» **Work request**:
Only one stretch of the data should be retyped: the lines from the line containing "0.0.6v (14.12.2020)" through the line containing "- deactivate". Keep pictures out of it.
....
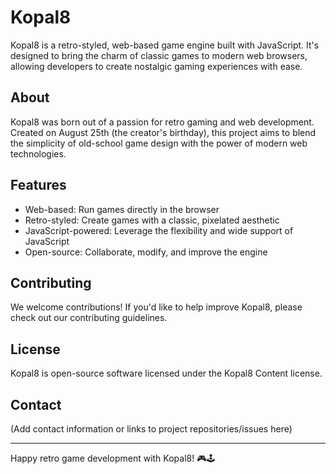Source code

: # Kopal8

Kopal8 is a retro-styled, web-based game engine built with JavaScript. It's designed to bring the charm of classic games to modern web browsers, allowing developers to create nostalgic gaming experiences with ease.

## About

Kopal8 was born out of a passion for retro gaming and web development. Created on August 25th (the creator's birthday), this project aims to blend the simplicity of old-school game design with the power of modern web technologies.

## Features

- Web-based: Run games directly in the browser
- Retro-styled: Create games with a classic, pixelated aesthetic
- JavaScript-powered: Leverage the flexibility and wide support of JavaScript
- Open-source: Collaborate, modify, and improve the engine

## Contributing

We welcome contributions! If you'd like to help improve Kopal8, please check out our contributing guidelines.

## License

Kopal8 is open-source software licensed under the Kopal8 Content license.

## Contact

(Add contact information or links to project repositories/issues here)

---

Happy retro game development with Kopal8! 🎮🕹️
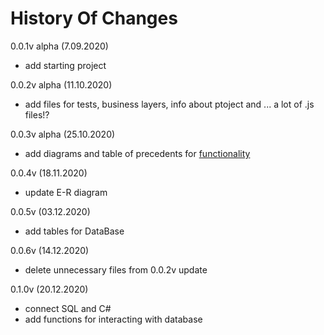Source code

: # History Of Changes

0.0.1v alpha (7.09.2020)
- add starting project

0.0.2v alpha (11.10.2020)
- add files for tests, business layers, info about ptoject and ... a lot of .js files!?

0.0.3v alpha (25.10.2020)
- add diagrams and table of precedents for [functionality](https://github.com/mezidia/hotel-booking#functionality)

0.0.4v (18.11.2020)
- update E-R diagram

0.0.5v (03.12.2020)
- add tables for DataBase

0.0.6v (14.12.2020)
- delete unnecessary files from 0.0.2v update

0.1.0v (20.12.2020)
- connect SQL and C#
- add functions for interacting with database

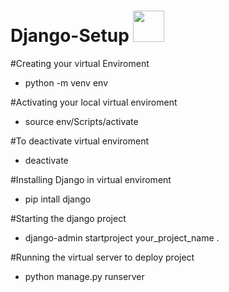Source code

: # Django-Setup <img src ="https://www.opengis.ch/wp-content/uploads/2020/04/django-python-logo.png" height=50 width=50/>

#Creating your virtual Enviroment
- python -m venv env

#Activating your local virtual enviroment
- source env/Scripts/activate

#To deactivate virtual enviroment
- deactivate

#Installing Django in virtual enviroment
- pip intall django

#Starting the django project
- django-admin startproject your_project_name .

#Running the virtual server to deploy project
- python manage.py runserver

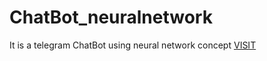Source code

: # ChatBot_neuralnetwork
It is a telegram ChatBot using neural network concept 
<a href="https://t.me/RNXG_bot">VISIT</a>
....
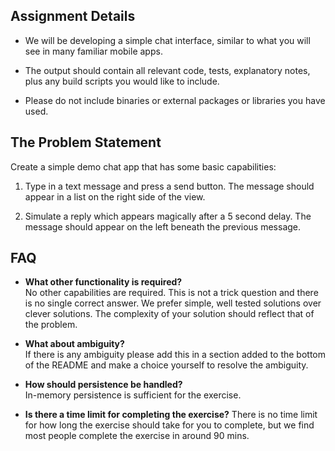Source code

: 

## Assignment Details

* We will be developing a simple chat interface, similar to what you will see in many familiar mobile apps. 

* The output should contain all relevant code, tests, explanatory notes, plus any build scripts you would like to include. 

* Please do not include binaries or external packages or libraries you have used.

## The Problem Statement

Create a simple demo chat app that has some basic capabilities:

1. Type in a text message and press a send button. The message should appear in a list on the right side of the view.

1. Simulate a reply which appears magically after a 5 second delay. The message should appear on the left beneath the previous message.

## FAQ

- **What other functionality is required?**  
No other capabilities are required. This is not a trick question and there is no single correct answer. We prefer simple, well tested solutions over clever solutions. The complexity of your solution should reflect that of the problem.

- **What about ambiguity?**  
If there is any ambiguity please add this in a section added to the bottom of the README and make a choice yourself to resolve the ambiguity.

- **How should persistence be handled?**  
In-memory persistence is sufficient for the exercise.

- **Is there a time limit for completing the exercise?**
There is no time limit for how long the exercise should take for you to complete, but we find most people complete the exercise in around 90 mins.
....
» **Solution to this problem**:
0.0.6v (14.12.2020)
- delete unnecessary files from 0.0.2v update

0.1.0v (20.12.2020)
- connect SQL and C#
- add functions for interacting with database

Source code

: # Django-Setup <img src ="https://www.opengis.ch/wp-content/uploads/2020/04/django-python-logo.png" height=50 width=50/>

#Creating your virtual Enviroment
- python -m venv env

#Activating your local virtual enviroment
- source env/Scripts/activate

#To deactivate virtual enviroment
- deactivate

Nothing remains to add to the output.